To carry out this search a so-called oracle is required, that flags a good element/state. The action of the oracle \(\mathcal{S}_f\) is

\[\mathcal{S}_f |x\rangle = (-1)^{f(x)} |x\rangle,\]

i.e. it flips the phase of the state \(|x\rangle\) if \(x\) is a hit. The details of how \(S_f\) works are unimportant to the algorithm; Grover’s search algorithm treats the oracle as a black box.

This class supports oracles in form of QuantumCircuit or Oracle. For example the LogicalExpressionOracle can take as input a SAT problem in DIMACS CNF format and be used with Grover algorithm to find a satisfiable assignment.

With oracle at hand, Grover’s Search constructs the Grover operator to amplify the amplitudes of the good states:

\[\mathcal{Q} = H^{\otimes n} \mathcal{S}_0 H^{\otimes n} \mathcal{S}_f = D \mathcal{S}_f,\]

where \(\mathcal{S}_0\) flips the phase of the all-zero state and acts as identity on all other states. Sometimes the first three operands are summarized as diffusion operator, which implements a reflection over the equal superposition state.

If the number of solutions is known, we can calculate how often \(\mathcal{Q}\) should be applied to find a solution with very high probability, see the method optimal_num_iterations. If the number of solutions is unknown, the algorithm tries different powers of Grover’s operator, see the iterations argument, and after each iteration checks if a good state has been measured using good_state.

The generalization of Grover’s Search, Quantum Amplitude Amplification [3] uses a modified version of \(\mathcal{Q}\) where the diffusion operator does not reflect about the equal superposition state, but another state specified via an operator \(\mathcal{A}\):

\[\mathcal{Q} = \mathcal{A} \mathcal{S}_0 \mathcal{A}^\dagger \mathcal{S}_f.\]

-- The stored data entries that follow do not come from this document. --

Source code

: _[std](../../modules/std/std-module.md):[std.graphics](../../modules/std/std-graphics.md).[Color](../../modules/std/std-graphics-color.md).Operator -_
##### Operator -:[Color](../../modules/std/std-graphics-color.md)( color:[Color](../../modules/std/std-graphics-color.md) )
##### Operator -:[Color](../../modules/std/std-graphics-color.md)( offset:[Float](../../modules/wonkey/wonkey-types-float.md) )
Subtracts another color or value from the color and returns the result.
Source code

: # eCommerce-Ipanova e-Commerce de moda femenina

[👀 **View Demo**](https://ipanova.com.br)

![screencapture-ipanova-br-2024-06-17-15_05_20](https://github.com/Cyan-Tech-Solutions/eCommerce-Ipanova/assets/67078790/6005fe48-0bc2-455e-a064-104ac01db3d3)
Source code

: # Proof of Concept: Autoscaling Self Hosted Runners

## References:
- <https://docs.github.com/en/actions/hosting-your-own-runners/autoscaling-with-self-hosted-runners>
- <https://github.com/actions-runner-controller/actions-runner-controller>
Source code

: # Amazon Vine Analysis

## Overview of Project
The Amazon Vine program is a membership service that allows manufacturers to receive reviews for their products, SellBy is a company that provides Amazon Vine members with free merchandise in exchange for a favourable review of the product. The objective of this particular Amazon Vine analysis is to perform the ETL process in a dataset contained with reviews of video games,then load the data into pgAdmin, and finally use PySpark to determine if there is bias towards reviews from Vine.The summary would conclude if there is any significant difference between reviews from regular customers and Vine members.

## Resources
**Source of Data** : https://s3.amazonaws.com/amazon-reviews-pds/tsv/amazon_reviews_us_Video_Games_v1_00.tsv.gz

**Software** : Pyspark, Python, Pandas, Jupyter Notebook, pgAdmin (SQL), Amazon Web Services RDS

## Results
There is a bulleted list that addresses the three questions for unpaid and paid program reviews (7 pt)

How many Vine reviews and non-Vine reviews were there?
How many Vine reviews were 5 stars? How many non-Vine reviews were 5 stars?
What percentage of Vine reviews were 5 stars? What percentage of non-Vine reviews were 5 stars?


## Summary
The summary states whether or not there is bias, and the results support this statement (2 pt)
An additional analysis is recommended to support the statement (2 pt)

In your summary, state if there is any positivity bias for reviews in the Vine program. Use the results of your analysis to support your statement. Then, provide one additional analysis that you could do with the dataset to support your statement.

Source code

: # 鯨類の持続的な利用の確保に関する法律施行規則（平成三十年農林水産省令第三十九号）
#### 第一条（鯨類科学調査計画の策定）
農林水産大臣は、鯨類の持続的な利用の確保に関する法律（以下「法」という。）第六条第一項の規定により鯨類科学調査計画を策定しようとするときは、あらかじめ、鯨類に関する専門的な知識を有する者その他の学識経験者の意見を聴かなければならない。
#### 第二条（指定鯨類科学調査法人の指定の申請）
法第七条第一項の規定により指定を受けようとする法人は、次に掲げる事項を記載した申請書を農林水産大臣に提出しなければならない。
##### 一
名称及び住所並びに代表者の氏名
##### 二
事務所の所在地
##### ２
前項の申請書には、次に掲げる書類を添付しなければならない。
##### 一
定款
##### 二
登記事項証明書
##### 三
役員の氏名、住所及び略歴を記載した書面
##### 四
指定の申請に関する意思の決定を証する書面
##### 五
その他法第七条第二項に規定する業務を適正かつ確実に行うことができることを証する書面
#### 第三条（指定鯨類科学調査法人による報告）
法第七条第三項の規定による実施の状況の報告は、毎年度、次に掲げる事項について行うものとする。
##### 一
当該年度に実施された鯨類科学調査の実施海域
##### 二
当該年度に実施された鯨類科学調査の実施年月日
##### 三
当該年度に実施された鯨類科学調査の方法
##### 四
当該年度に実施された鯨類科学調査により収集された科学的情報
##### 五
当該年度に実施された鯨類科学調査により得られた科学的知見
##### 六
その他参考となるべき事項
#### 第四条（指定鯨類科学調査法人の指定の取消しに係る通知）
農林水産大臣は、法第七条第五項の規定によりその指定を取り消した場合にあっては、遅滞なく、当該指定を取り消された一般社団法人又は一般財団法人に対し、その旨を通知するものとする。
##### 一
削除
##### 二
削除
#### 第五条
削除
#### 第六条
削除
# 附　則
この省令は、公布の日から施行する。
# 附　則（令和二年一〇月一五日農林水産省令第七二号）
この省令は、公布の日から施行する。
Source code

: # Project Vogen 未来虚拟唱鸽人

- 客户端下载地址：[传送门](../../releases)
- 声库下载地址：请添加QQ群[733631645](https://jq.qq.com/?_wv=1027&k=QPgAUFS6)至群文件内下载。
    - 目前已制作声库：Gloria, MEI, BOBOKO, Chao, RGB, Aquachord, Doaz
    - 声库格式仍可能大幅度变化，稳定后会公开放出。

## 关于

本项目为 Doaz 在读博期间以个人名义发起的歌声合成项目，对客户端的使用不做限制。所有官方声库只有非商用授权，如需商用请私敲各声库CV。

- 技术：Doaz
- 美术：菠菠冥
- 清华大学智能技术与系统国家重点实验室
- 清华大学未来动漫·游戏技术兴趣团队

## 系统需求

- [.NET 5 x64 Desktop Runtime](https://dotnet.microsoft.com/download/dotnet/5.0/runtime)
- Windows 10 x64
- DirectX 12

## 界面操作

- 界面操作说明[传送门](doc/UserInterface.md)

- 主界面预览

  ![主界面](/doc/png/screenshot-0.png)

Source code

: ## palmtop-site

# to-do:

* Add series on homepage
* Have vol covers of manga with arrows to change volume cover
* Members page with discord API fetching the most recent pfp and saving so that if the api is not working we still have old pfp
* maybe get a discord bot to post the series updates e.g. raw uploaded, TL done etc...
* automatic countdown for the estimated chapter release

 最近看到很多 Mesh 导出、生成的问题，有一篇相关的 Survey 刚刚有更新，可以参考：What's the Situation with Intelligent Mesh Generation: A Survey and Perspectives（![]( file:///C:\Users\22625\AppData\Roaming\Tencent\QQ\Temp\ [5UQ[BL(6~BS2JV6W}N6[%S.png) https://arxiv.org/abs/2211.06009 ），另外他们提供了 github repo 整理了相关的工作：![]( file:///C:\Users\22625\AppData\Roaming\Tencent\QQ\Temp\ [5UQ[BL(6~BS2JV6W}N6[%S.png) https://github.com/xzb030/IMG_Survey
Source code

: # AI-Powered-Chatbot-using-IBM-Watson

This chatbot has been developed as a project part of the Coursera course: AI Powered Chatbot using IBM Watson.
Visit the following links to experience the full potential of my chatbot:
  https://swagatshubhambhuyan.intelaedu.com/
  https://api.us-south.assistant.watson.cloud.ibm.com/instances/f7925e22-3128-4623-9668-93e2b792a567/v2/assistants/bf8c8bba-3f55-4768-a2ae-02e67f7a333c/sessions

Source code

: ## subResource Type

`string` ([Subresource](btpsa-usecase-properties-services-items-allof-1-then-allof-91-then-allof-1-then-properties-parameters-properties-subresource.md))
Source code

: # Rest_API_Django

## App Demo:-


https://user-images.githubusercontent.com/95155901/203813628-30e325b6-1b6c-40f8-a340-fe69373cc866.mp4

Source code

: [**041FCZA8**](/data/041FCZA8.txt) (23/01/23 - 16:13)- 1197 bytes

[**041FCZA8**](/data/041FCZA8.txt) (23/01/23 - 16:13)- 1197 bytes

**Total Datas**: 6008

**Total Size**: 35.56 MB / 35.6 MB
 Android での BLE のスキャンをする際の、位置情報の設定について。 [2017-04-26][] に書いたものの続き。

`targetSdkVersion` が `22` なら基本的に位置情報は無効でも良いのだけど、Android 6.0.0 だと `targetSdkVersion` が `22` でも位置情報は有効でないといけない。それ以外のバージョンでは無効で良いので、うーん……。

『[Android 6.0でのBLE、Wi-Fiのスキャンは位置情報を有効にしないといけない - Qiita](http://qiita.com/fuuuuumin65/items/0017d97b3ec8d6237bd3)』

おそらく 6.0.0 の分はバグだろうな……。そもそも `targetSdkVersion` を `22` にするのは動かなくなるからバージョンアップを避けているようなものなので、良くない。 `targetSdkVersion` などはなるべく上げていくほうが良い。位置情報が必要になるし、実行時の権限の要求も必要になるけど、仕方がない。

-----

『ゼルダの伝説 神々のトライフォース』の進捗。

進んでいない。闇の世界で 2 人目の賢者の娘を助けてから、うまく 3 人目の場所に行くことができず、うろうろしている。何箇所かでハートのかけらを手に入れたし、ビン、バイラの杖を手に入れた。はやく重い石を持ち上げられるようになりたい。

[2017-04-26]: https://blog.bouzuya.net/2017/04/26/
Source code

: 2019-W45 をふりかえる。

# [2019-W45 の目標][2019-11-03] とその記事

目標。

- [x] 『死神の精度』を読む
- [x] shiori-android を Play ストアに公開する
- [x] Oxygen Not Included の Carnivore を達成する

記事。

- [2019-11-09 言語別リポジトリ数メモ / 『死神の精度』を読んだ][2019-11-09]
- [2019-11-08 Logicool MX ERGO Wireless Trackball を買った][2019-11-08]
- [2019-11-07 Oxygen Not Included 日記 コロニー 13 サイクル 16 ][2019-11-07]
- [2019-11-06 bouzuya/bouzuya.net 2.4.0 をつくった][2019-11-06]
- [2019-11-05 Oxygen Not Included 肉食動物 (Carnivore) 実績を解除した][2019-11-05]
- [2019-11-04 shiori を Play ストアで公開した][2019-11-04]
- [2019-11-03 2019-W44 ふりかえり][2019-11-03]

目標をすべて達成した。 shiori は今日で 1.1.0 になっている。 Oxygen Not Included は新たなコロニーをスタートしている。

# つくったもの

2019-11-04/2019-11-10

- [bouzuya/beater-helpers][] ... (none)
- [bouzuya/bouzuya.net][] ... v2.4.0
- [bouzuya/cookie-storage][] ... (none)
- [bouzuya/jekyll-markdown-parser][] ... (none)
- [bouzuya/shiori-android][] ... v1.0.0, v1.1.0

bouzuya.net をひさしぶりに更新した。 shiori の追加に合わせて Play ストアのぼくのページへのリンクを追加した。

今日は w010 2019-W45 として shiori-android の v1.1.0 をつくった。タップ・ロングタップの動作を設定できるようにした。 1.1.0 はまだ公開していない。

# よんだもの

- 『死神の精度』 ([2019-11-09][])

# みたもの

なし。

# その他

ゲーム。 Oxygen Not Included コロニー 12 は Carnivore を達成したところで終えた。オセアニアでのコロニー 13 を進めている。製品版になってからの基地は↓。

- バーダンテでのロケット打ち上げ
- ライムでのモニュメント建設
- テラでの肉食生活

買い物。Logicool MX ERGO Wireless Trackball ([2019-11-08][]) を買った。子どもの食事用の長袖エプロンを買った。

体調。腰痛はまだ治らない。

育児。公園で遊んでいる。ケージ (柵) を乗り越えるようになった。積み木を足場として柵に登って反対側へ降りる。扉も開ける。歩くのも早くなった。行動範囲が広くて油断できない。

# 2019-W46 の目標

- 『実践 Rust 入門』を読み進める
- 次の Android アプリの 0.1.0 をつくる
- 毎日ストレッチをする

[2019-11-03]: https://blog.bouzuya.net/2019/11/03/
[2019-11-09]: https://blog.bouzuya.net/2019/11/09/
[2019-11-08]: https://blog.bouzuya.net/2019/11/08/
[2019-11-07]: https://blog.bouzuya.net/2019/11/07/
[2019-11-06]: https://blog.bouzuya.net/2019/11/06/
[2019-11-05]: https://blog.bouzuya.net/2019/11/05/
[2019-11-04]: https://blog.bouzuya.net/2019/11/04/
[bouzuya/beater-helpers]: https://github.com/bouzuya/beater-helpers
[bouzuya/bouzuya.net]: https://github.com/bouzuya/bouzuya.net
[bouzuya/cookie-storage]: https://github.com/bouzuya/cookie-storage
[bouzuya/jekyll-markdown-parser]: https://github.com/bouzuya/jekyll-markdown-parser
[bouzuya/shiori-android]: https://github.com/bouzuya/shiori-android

For more information, see the GroverOperator in the circuit library.

References

[1]: L. K. Grover (1996), A fast quantum mechanical algorithm for database search,

arXiv:quant-ph/9605043.

[2]: I. Chuang & M. Nielsen, Quantum Computation and Quantum Information,

Cambridge: Cambridge University Press, 2000. Chapter 6.1.2.

[3]: Brassard, G., Hoyer, P., Mosca, M., & Tapp, A. (2000).

Quantum Amplitude Amplification and Estimation. arXiv:quant-ph/0005055.

Parameters
  • oracle (Union[Oracle, QuantumCircuit, Statevector]) – The oracle to flip the phase of good states, \(\mathcal{S}_f\).

  • good_state (Union[Callable[[str], bool], List[str], List[int], Statevector, None]) – A callable to check if a given measurement corresponds to a good state. For convenience, a list of bitstrings, a list of integer or statevector can be passed instead of a function. If the input is a list of bitstrings, each bitstrings in the list represents a good state. If the input is a list of integer, each integer represent the index of the good state to be \(|1\rangle\). If it is a Statevector, it represents a superposition of all good states.

  • state_preparation (Optional[QuantumCircuit]) – The state preparation \(\mathcal{A}\). If None then Grover’s Search by default uses uniform superposition.

  • iterations (Union[int, List[int]]) – Specify the number of iterations/power of Grover’s operator to be checked. It the number of solutions is known, this should be an integer specifying the optimal number of iterations (see optimal_num_iterations). Alternatively, this can be a list of powers to check.

  • sample_from_iterations (bool) – If True, instead of taking the values in iterations as powers of the Grover operator, a random integer sample between 0 and smaller value than the iteration is used as a power, see [1], Section 4.

  • post_processing (Optional[Callable[[List[int]], List[int]]]) – An optional post processing applied to the top measurement. Can be used e.g. to convert from the bit-representation of the measurement [1, 0, 1] to a DIMACS CNF format [1, -2, 3].

  • grover_operator (Optional[QuantumCircuit]) – A circuit implementing the Grover operator \(\mathcal{Q}\). If None, the operator is constructed automatically using the GroverOperator from the circuit library.

  • quantum_instance (Union[QuantumInstance, Backend, BaseBackend, None]) – A Quantum Instance or Backend to run the circuits.

  • init_state (Optional[InitialState]) – DEPRECATED, use state_preparation instead. An optional initial quantum state. If None (default) then Grover’s Search by default uses uniform superposition to initialize its quantum state. However, an initial state may be supplied, if useful, for example, if the user has some prior knowledge regarding where the search target(s) might be located.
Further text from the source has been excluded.